Chronique d’une fin de démocratie annoncée ?

Le commentaire de Vive la Liberté m’amène à soumettre à votre réflexion le passage suivant, extrait de mon livre Immigration, intégration : le langage de vérité.

« C’est parce que certains se sont plu à toujours tout minimiser et à tout justifier, même l’injustifiable, que nous en sommes arrivés là : une situation où notre société a fini par engendrer des fauves. Une société qui en vient à légitimer la violence ne pourra qu’être un jour balayée par cette violence. Les hommes et femmes politiques ont à présent très peur des fauves qu’ils ont eux-mêmes créés.

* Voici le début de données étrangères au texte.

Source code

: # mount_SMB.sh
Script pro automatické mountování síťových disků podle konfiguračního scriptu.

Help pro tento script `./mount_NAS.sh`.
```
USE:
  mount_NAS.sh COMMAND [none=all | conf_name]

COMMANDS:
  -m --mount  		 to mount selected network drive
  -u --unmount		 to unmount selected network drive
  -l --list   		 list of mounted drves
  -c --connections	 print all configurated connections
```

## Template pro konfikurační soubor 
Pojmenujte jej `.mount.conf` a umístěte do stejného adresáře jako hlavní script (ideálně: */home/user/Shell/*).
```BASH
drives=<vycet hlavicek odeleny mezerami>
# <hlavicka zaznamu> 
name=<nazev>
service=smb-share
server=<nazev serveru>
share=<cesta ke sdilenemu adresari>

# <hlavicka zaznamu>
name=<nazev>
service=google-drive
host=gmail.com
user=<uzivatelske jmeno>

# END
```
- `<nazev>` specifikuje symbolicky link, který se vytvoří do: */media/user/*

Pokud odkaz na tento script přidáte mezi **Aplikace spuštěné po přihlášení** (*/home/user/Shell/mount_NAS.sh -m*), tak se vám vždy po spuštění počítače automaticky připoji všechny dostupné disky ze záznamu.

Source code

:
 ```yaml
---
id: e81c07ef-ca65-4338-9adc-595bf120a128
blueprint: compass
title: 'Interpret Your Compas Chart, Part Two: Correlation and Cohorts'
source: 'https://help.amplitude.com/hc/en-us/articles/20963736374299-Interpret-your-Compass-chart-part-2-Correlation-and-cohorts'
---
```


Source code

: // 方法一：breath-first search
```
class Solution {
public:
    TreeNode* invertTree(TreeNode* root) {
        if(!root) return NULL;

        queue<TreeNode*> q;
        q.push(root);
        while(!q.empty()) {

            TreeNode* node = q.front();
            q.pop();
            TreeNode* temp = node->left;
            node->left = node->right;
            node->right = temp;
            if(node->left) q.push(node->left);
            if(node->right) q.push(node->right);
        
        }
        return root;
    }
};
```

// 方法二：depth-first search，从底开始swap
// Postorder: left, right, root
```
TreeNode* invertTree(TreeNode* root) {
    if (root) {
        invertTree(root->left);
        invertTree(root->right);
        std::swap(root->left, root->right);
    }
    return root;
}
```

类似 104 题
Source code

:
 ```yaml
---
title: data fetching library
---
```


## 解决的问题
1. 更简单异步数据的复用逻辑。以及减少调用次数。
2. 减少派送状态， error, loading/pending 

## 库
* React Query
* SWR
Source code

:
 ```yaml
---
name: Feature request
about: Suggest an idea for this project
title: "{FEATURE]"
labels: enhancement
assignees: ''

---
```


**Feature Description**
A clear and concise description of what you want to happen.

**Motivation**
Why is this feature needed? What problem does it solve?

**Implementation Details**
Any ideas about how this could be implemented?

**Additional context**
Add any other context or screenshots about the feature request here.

C’est la peur qui guide désormais leurs prises de position et leurs décisions. Anticipant le plus souvent les demandes, ils reculent en leur sacrifiant l’une après l’autre, en guise d’offrande, chacune des vertèbres de la colonne vertébrale de la France. Si la classe politique agit ainsi, c’est parce que la France est devenue sa variable d’ajustement. Elle l’est devenue parce qu’elle ne semble plus croire depuis longtemps à la France, mais aux territoires optimisés dans la mondialisation.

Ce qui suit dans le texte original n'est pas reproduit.